Getting Started with Network Analysis. Palladio 101

I have always been curious about network analysis and its possibilities in visualizing connections between data. As you must have already read in my previous posts Getting to Know Distant Reading Techniques and Topic Modeling Twentieth Century Cartoons , since last summer I have been working in a project about a very popular Afro Argentinian man in the first decades of twentieth century Argentina, known as El Negro Raul. The work I did during last summer was mostly text mining analysis and I looked forward to experimenting with other techniques, such as network analysis. Specifically, I am curious about the connections that may appear between the people who wrote about Raul and their publishers. Part of Raul’s corpus up to now includes a collection of magazine,newspaper and journal articles between 1910 and the present times in which El Negro Raul is mentioned. I am interested in seeing which journals, newspapers and magazines gave more attention to this popular character and to see if the same authors were publishing in different places at the same time. I believe that being able to visualize this connections in a graph will give me some answer to my questions and, at the same time, generate some other questions. Since this is my first time exploring this technique, I have decided to:

  1. Use a sample data of my corpus for my initial experiment. That is, to select just a piece of the sources and to see what I get, and then move forward in adding more data.
  2. Get started with Palladio for my initial experiments. Palladio is a tool that allows you to visualize historical data, in a very easy way. Having an initial view of this data in Palladio, will help me to better prepare my data (and the connections I want to establish between it) for running future visualizations in Gephi

Preparing the Data

Now that I have already established my initial goals, I have to create a table that will allow me to create a network graph with Palladio. I have the corpus in Zotero, so I will export the library and randomly select 55 files from the Press and Popular Press category. I will also limit the information from these files to: . Item Type . Publication Year . Author . Title . Publisher First problem: I do not have complete information for all of these files. I have some without Publication Year and others without Author Name. To avoid leaving blank cells, I am writing 99 for all the unknown information. After the cleaning, I now have a table with data to get started with.

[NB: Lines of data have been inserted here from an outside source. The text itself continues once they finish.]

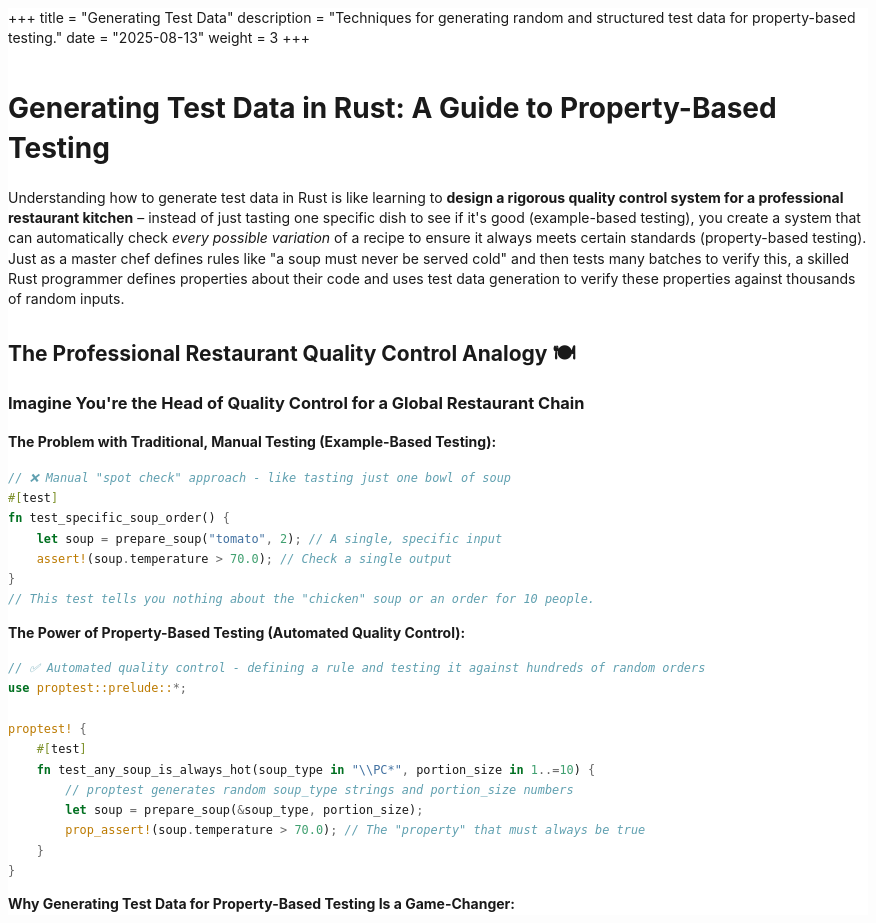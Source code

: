 +++
title = "Generating Test Data"
description = "Techniques for generating random and structured test data for property-based testing."
date = "2025-08-13"
weight = 3
+++

# Generating Test Data in Rust: A Guide to Property-Based Testing

Understanding how to generate test data in Rust is like learning to **design a rigorous quality control system for a professional restaurant kitchen** – instead of just tasting one specific dish to see if it's good (example-based testing), you create a system that can automatically check *every possible variation* of a recipe to ensure it always meets certain standards (property-based testing). Just as a master chef defines rules like "a soup must never be served cold" and then tests many batches to verify this, a skilled Rust programmer defines properties about their code and uses test data generation to verify these properties against thousands of random inputs.

## The Professional Restaurant Quality Control Analogy 🍽️

### Imagine You're the Head of Quality Control for a Global Restaurant Chain

**The Problem with Traditional, Manual Testing (Example-Based Testing):**

```rust
// ❌ Manual "spot check" approach - like tasting just one bowl of soup
#[test]
fn test_specific_soup_order() {
    let soup = prepare_soup("tomato", 2); // A single, specific input
    assert!(soup.temperature > 70.0); // Check a single output
}
// This test tells you nothing about the "chicken" soup or an order for 10 people.
```

**The Power of Property-Based Testing (Automated Quality Control):**

```rust
// ✅ Automated quality control - defining a rule and testing it against hundreds of random orders
use proptest::prelude::*;

proptest! {
    #[test]
    fn test_any_soup_is_always_hot(soup_type in "\\PC*", portion_size in 1..=10) {
        // proptest generates random soup_type strings and portion_size numbers
        let soup = prepare_soup(&soup_type, portion_size);
        prop_assert!(soup.temperature > 70.0); // The "property" that must always be true
    }
}
```

**Why Generating Test Data for Property-Based Testing Is a Game-Changer:**
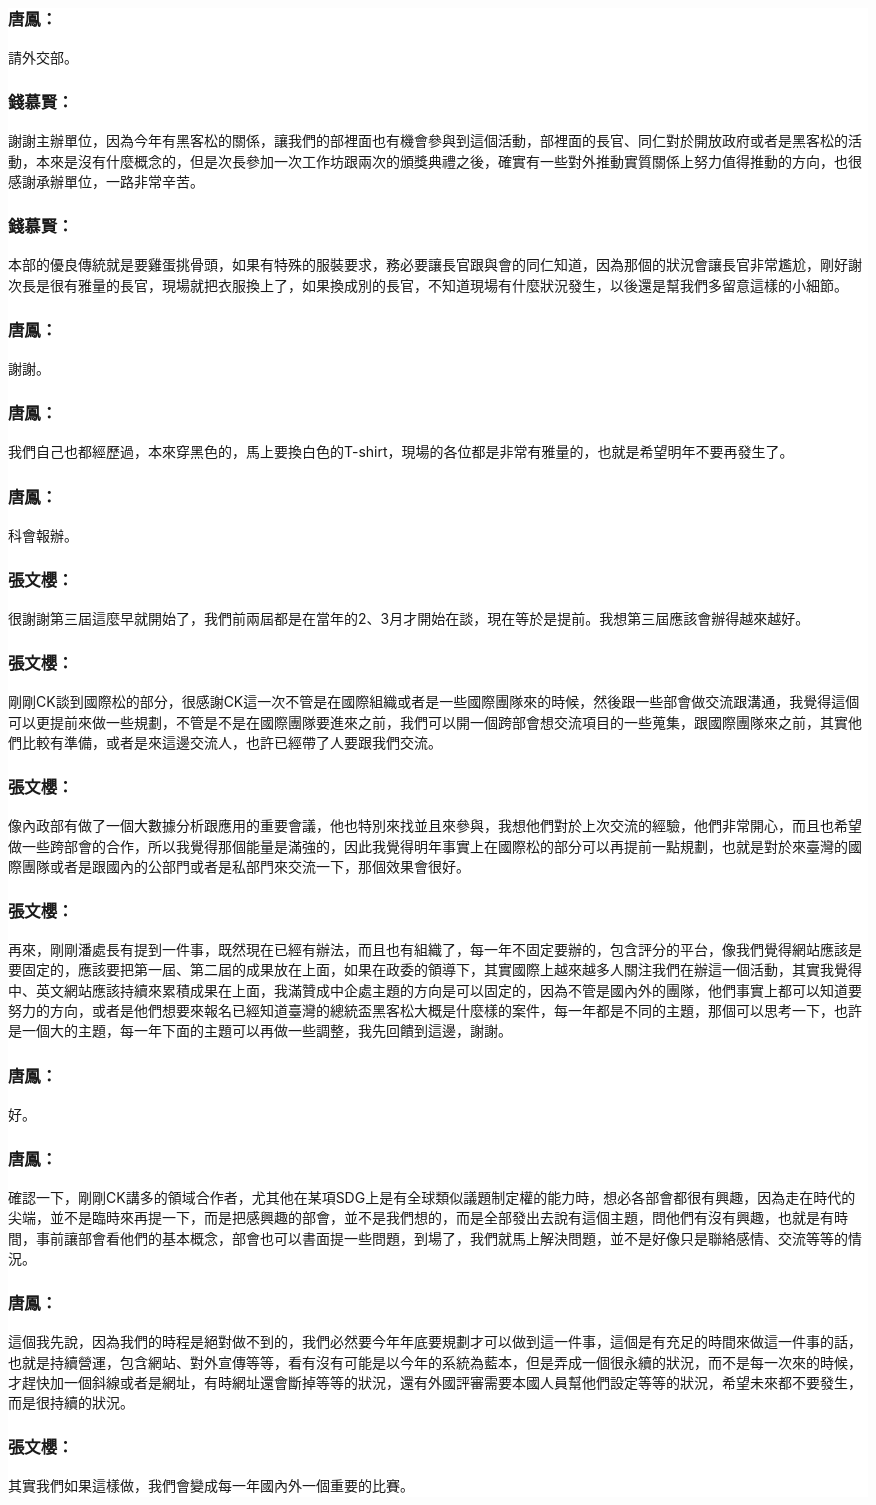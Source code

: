 ### 唐鳳：
請外交部。

### 錢慕賢：
謝謝主辦單位，因為今年有黑客松的關係，讓我們的部裡面也有機會參與到這個活動，部裡面的長官、同仁對於開放政府或者是黑客松的活動，本來是沒有什麼概念的，但是次長參加一次工作坊跟兩次的頒獎典禮之後，確實有一些對外推動實質關係上努力值得推動的方向，也很感謝承辦單位，一路非常辛苦。

### 錢慕賢：
本部的優良傳統就是要雞蛋挑骨頭，如果有特殊的服裝要求，務必要讓長官跟與會的同仁知道，因為那個的狀況會讓長官非常尷尬，剛好謝次長是很有雅量的長官，現場就把衣服換上了，如果換成別的長官，不知道現場有什麼狀況發生，以後還是幫我們多留意這樣的小細節。

### 唐鳳：
謝謝。

### 唐鳳：
我們自己也都經歷過，本來穿黑色的，馬上要換白色的T-shirt，現場的各位都是非常有雅量的，也就是希望明年不要再發生了。

### 唐鳳：
科會報辦。

### 張文櫻：
很謝謝第三屆這麼早就開始了，我們前兩屆都是在當年的2、3月才開始在談，現在等於是提前。我想第三屆應該會辦得越來越好。

### 張文櫻：
剛剛CK談到國際松的部分，很感謝CK這一次不管是在國際組織或者是一些國際團隊來的時候，然後跟一些部會做交流跟溝通，我覺得這個可以更提前來做一些規劃，不管是不是在國際團隊要進來之前，我們可以開一個跨部會想交流項目的一些蒐集，跟國際團隊來之前，其實他們比較有準備，或者是來這邊交流人，也許已經帶了人要跟我們交流。

### 張文櫻：
像內政部有做了一個大數據分析跟應用的重要會議，他也特別來找並且來參與，我想他們對於上次交流的經驗，他們非常開心，而且也希望做一些跨部會的合作，所以我覺得那個能量是滿強的，因此我覺得明年事實上在國際松的部分可以再提前一點規劃，也就是對於來臺灣的國際團隊或者是跟國內的公部門或者是私部門來交流一下，那個效果會很好。

### 張文櫻：
再來，剛剛潘處長有提到一件事，既然現在已經有辦法，而且也有組織了，每一年不固定要辦的，包含評分的平台，像我們覺得網站應該是要固定的，應該要把第一屆、第二屆的成果放在上面，如果在政委的領導下，其實國際上越來越多人關注我們在辦這一個活動，其實我覺得中、英文網站應該持續來累積成果在上面，我滿贊成中企處主題的方向是可以固定的，因為不管是國內外的團隊，他們事實上都可以知道要努力的方向，或者是他們想要來報名已經知道臺灣的總統盃黑客松大概是什麼樣的案件，每一年都是不同的主題，那個可以思考一下，也許是一個大的主題，每一年下面的主題可以再做一些調整，我先回饋到這邊，謝謝。

### 唐鳳：
好。

### 唐鳳：
確認一下，剛剛CK講多的領域合作者，尤其他在某項SDG上是有全球類似議題制定權的能力時，想必各部會都很有興趣，因為走在時代的尖端，並不是臨時來再提一下，而是把感興趣的部會，並不是我們想的，而是全部發出去說有這個主題，問他們有沒有興趣，也就是有時間，事前讓部會看他們的基本概念，部會也可以書面提一些問題，到場了，我們就馬上解決問題，並不是好像只是聯絡感情、交流等等的情況。

### 唐鳳：
這個我先說，因為我們的時程是絕對做不到的，我們必然要今年年底要規劃才可以做到這一件事，這個是有充足的時間來做這一件事的話，也就是持續營運，包含網站、對外宣傳等等，看有沒有可能是以今年的系統為藍本，但是弄成一個很永續的狀況，而不是每一次來的時候，才趕快加一個斜線或者是網址，有時網址還會斷掉等等的狀況，還有外國評審需要本國人員幫他們設定等等的狀況，希望未來都不要發生，而是很持續的狀況。

### 張文櫻：
其實我們如果這樣做，我們會變成每一年國內外一個重要的比賽。
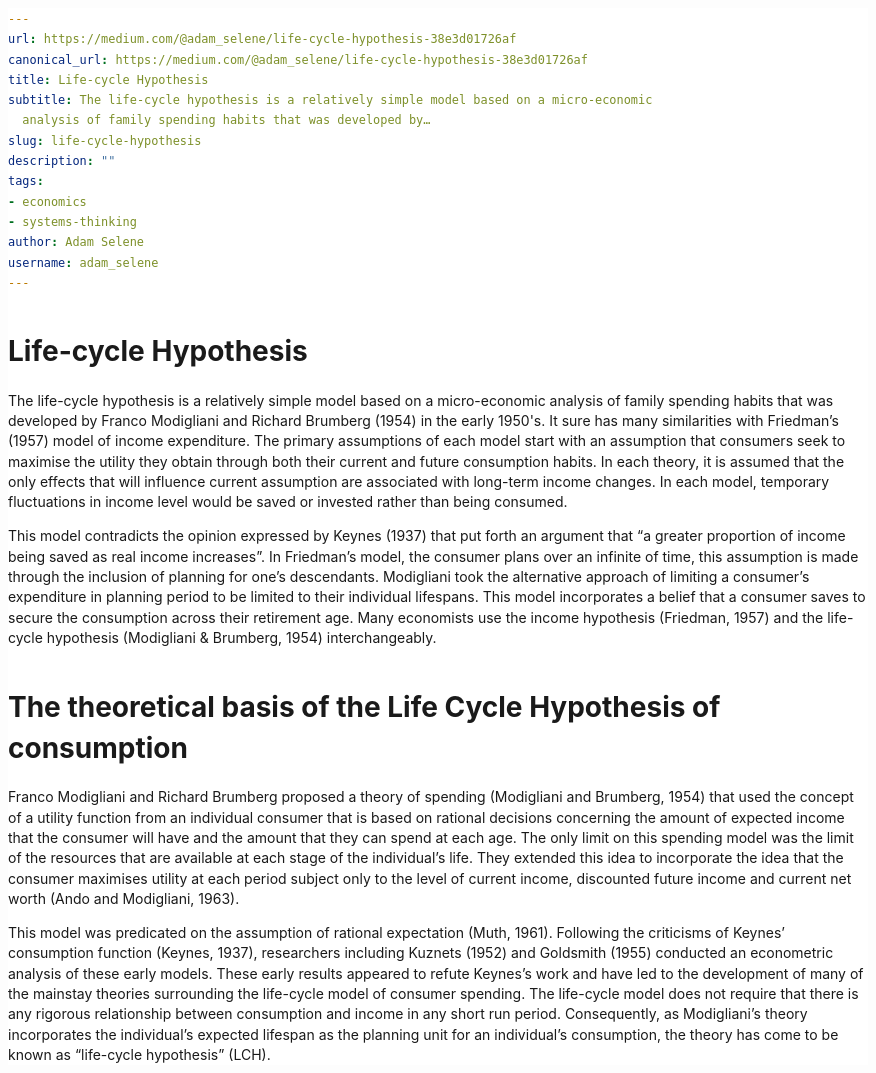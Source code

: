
 ```yaml
---
url: https://medium.com/@adam_selene/life-cycle-hypothesis-38e3d01726af
canonical_url: https://medium.com/@adam_selene/life-cycle-hypothesis-38e3d01726af
title: Life-cycle Hypothesis
subtitle: The life-cycle hypothesis is a relatively simple model based on a micro-economic
  analysis of family spending habits that was developed by…
slug: life-cycle-hypothesis
description: ""
tags:
- economics
- systems-thinking
author: Adam Selene
username: adam_selene
---
```


# Life-cycle Hypothesis

The life-cycle hypothesis is a relatively simple model based on a micro-economic analysis of family spending habits that was developed by Franco Modigliani and Richard Brumberg (1954) in the early 1950's. It sure has many similarities with Friedman’s (1957) model of income expenditure. The primary assumptions of each model start with an assumption that consumers seek to maximise the utility they obtain through both their current and future consumption habits. In each theory, it is assumed that the only effects that will influence current assumption are associated with long-term income changes. In each model, temporary fluctuations in income level would be saved or invested rather than being consumed.

This model contradicts the opinion expressed by Keynes (1937) that put forth an argument that “a greater proportion of income being saved as real income increases”. In Friedman’s model, the consumer plans over an infinite of time, this assumption is made through the inclusion of planning for one’s descendants. Modigliani took the alternative approach of limiting a consumer’s expenditure in planning period to be limited to their individual lifespans. This model incorporates a belief that a consumer saves to secure the consumption across their retirement age. Many economists use the income hypothesis (Friedman, 1957) and the life-cycle hypothesis (Modigliani & Brumberg, 1954) interchangeably.

# The theoretical basis of the Life Cycle Hypothesis of consumption

Franco Modigliani and Richard Brumberg proposed a theory of spending (Modigliani and Brumberg, 1954) that used the concept of a utility function from an individual consumer that is based on rational decisions concerning the amount of expected income that the consumer will have and the amount that they can spend at each age. The only limit on this spending model was the limit of the resources that are available at each stage of the individual’s life. They extended this idea to incorporate the idea that the consumer maximises utility at each period subject only to the level of current income, discounted future income and current net worth (Ando and Modigliani, 1963).

This model was predicated on the assumption of rational expectation (Muth, 1961). Following the criticisms of Keynes’ consumption function (Keynes, 1937), researchers including Kuznets (1952) and Goldsmith (1955) conducted an econometric analysis of these early models. These early results appeared to refute Keynes’s work and have led to the development of many of the mainstay theories surrounding the life-cycle model of consumer spending. The life-cycle model does not require that there is any rigorous relationship between consumption and income in any short run period. Consequently, as Modigliani’s theory incorporates the individual’s expected lifespan as the planning unit for an individual’s consumption, the theory has come to be known as “life-cycle hypothesis” (LCH).
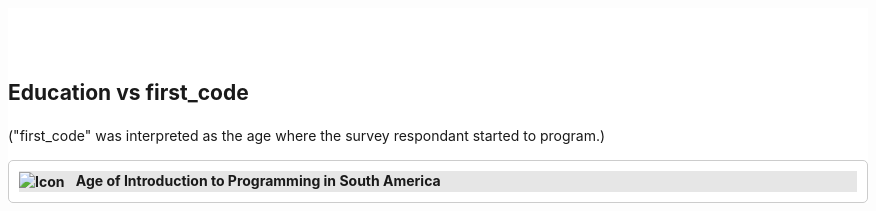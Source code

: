 </br></br>

## **Education vs first_code**   

("first_code" was interpreted as the age where the survey respondant started to program.)



 <div style="background-color: #fff; border: 1px solid #ccc; border-radius: 5px; padding: 10px; margin-bottom: 10px;">
 
 <div style="background-color:rgba(184,184,184,.35);font-weight: bold; cursor: pointer;padding:0;" onclick="this.nextElementSibling.style.display = this.nextElementSibling.style.display === 'none' ? 'block' : 'none';"> 
   <img class="img_icon" src="../../ilustrations/ai.png" alt="Icon" style="width: 16px; height: 16px; margin-right: 8px; vertical-align: middle;">
 Age of Introduction to Programming in South America
 </div>
 
   
 <div class="comment-content" style="display: none;">

<h1>Age of Introduction to Programming in South America: A Gender Perspective</h1>

<p><strong>Disclaimer:</strong> While there's increasing data on coding education and gender disparities in tech, specific data on the exact age of introduction to programming in South America, particularly broken down by gender, can be limited. However, based on global trends and regional observations, we can provide some insights.</p>

<h2>General Trends</h2>
<ul>
<li><strong>Earlier Exposure:</strong> There's a global trend towards introducing children to coding at younger ages. This is influenced by the increasing digitalization of society and the recognition of coding as a fundamental skill.</li>
<li><strong>Educational Initiatives:</strong> Many South American countries have implemented educational programs to introduce coding into the school curriculum, often starting in primary or middle school.</li>
<li><strong>Extracurricular Activities:</strong> Coding clubs, workshops, and online platforms are becoming more accessible, allowing children to explore programming outside of school hours.</li>
</ul>

<h2>Gender Gap</h2>
<ul>
<li><strong>Early Interest:</strong> While there is no definitive data, anecdotal evidence suggests that boys often show earlier interest in technology and gaming, which can naturally lead to an earlier exposure to coding.</li>
<li><strong>Stereotypes and Bias:</strong> Societal stereotypes about gender and technology can influence parents and educators to introduce coding to boys more frequently than girls.</li>
<li><strong>Gap Widening:</strong> If the gap in exposure to coding starts early, it can widen over time, leading to fewer women pursuing IT-related careers.</li>
</ul>

<h2>Factors Influencing Early Exposure</h2>
<ul>
<li><strong>Socioeconomic Status:</strong> Access to technology and educational resources is often correlated with socioeconomic status. Children from more affluent backgrounds may have earlier exposure to coding.</li>
<li><strong>Parental Involvement:</strong> Parents who are interested in technology are more likely to introduce their children to coding at an early age.</li>
<li><strong>Educational Policies:</strong> Government policies promoting STEM education can significantly impact the age at which children are exposed to coding.</li>
</ul>
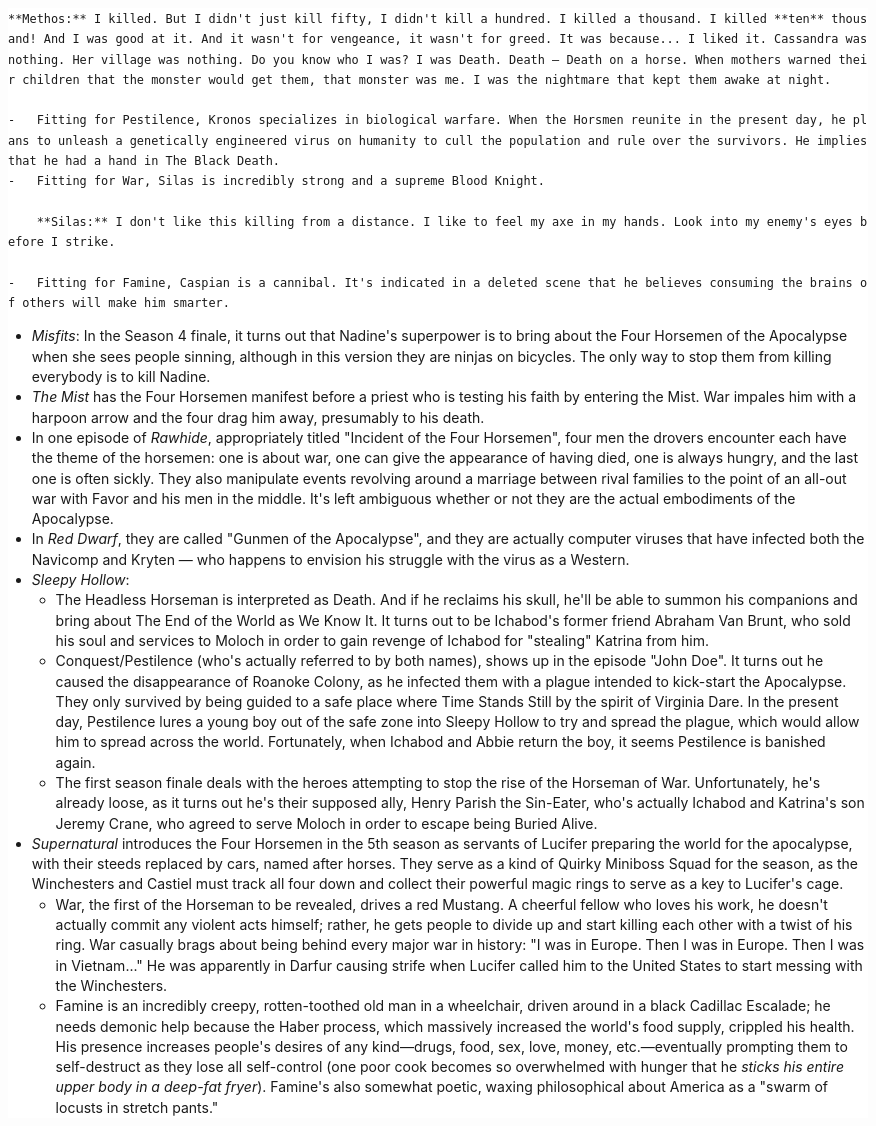     **Methos:** I killed. But I didn't just kill fifty, I didn't kill a hundred. I killed a thousand. I killed **ten** thousand! And I was good at it. And it wasn't for vengeance, it wasn't for greed. It was because... I liked it. Cassandra was nothing. Her village was nothing. Do you know who I was? I was Death. Death — Death on a horse. When mothers warned their children that the monster would get them, that monster was me. I was the nightmare that kept them awake at night.
    
    -   Fitting for Pestilence, Kronos specializes in biological warfare. When the Horsmen reunite in the present day, he plans to unleash a genetically engineered virus on humanity to cull the population and rule over the survivors. He implies that he had a hand in The Black Death.
    -   Fitting for War, Silas is incredibly strong and a supreme Blood Knight.
        
        **Silas:** I don't like this killing from a distance. I like to feel my axe in my hands. Look into my enemy's eyes before I strike.
        
    -   Fitting for Famine, Caspian is a cannibal. It's indicated in a deleted scene that he believes consuming the brains of others will make him smarter.
-   _Misfits_: In the Season 4 finale, it turns out that Nadine's superpower is to bring about the Four Horsemen of the Apocalypse when she sees people sinning, although in this version they are ninjas on bicycles. The only way to stop them from killing everybody is to kill Nadine.
-   _The Mist_ has the Four Horsemen manifest before a priest who is testing his faith by entering the Mist. War impales him with a harpoon arrow and the four drag him away, presumably to his death.
-   In one episode of _Rawhide_, appropriately titled "Incident of the Four Horsemen", four men the drovers encounter each have the theme of the horsemen: one is about war, one can give the appearance of having died, one is always hungry, and the last one is often sickly. They also manipulate events revolving around a marriage between rival families to the point of an all-out war with Favor and his men in the middle. It's left ambiguous whether or not they are the actual embodiments of the Apocalypse.
-   In _Red Dwarf_, they are called "Gunmen of the Apocalypse", and they are actually computer viruses that have infected both the Navicomp and Kryten — who happens to envision his struggle with the virus as a Western.
-   _Sleepy Hollow_:
    -   The Headless Horseman is interpreted as Death. And if he reclaims his skull, he'll be able to summon his companions and bring about The End of the World as We Know It. It turns out to be Ichabod's former friend Abraham Van Brunt, who sold his soul and services to Moloch in order to gain revenge of Ichabod for "stealing" Katrina from him.
    -   Conquest/Pestilence (who's actually referred to by both names), shows up in the episode "John Doe". It turns out he caused the disappearance of Roanoke Colony, as he infected them with a plague intended to kick-start the Apocalypse. They only survived by being guided to a safe place where Time Stands Still by the spirit of Virginia Dare. In the present day, Pestilence lures a young boy out of the safe zone into Sleepy Hollow to try and spread the plague, which would allow him to spread across the world. Fortunately, when Ichabod and Abbie return the boy, it seems Pestilence is banished again.
    -   The first season finale deals with the heroes attempting to stop the rise of the Horseman of War. Unfortunately, he's already loose, as it turns out he's their supposed ally, Henry Parish the Sin-Eater, who's actually Ichabod and Katrina's son Jeremy Crane, who agreed to serve Moloch in order to escape being Buried Alive.
-   _Supernatural_ introduces the Four Horsemen in the 5th season as servants of Lucifer preparing the world for the apocalypse, with their steeds replaced by cars, named after horses. They serve as a kind of Quirky Miniboss Squad for the season, as the Winchesters and Castiel must track all four down and collect their powerful magic rings to serve as a key to Lucifer's cage.
    -   War, the first of the Horseman to be revealed, drives a red Mustang. A cheerful fellow who loves his work, he doesn't actually commit any violent acts himself; rather, he gets people to divide up and start killing each other with a twist of his ring. War casually brags about being behind every major war in history: "I was in Europe. Then I was in Europe. Then I was in Vietnam..." He was apparently in Darfur causing strife when Lucifer called him to the United States to start messing with the Winchesters.
    -   Famine is an incredibly creepy, rotten-toothed old man in a wheelchair, driven around in a black Cadillac Escalade; he needs demonic help because the Haber process, which massively increased the world's food supply, crippled his health. His presence increases people's desires of any kind—drugs, food, sex, love, money, etc.—eventually prompting them to self-destruct as they lose all self-control (one poor cook becomes so overwhelmed with hunger that he _sticks his entire upper body in a deep-fat fryer_). Famine's also somewhat poetic, waxing philosophical about America as a "swarm of locusts in stretch pants."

Putting the Data in Palladio

Adding the data in Palladio is really easy, you just have to paste your table and click the Load button. You are creating a project in Palladio by doing this. I name my project as Press and Popular Press_El Negro Raul and I can now move through the different sections to experiment with my data. For the purposes of this post, I will only be commenting about the Graph feature, since I am interesting in what a network graph can show me about my data.

Visualizing Connections

In the Graph section, I need to select the Source and Target so as to see my graph. I am choosing Author and Publisher to get started. This is what I get:

I am now choosing Publisher and Year:

For a better understanding, I think that using the Timeline feature could also help me, so I try it as well:

Questions answered?

I have to say that since I worked with a really small data, most of the connections that appeared in the graph were already noticed, just by cleaning the table. Newspapers Critica, La Prensa and La Nacion were the ones that published most about El Negro Raul. Moreover, the timeline showed that the highest amount of publications was in 1916, and this makes lot of sense if we think in the historical context of Argentina within that year. In 1916 a new party came to power and its leader, Hypolito Yrigoyen was intending to break with the conservadurism of the previous decades. Anxieties among the traditional ruling classes grew up by that year and discussions about the bases of their power were present in newspapers and magazines. Raul was known as being the “clown” of the sons of the traditional elite, so it makes sense to have lot of publications that talked about the life of these rich kids and their “nocturnal adventures”. In sum, having done this initial experiments with a small amount of data didn’t bring new insights to my current analog findings and speculations, but it made me think on the possibility of having original insights by using a larger set of sources, which will be impossible to analogically analyze. Moreover, the network graphs serve as useful visualizations of the connections between the data and could help to present your analysis in different ways.

What next?

After this initial approach to network analysis by using Palladio and a sample of my corpus to get started with, I will now move forward in adding more data to my analysis, the same as to try them in Gephi. Moreover, I have some parallel questions that I would like to tackle, now in terms of the connections between the authors and the people besides El Negro Raul that they were writing about. I’m specifically thinking in the sons of the Argentinian elite by the beginning of the twentieth century. I am interested who and where is mentioned by these authors, as it will give me a better understanding of the social and political context of these years. This will be a second phase in the network analysis as I will need first to extract these names from the texts and then to prepare the data to run the visualizations. I’m confident that using larger sets of data will bring new ideas to my current speculations and hypothesis.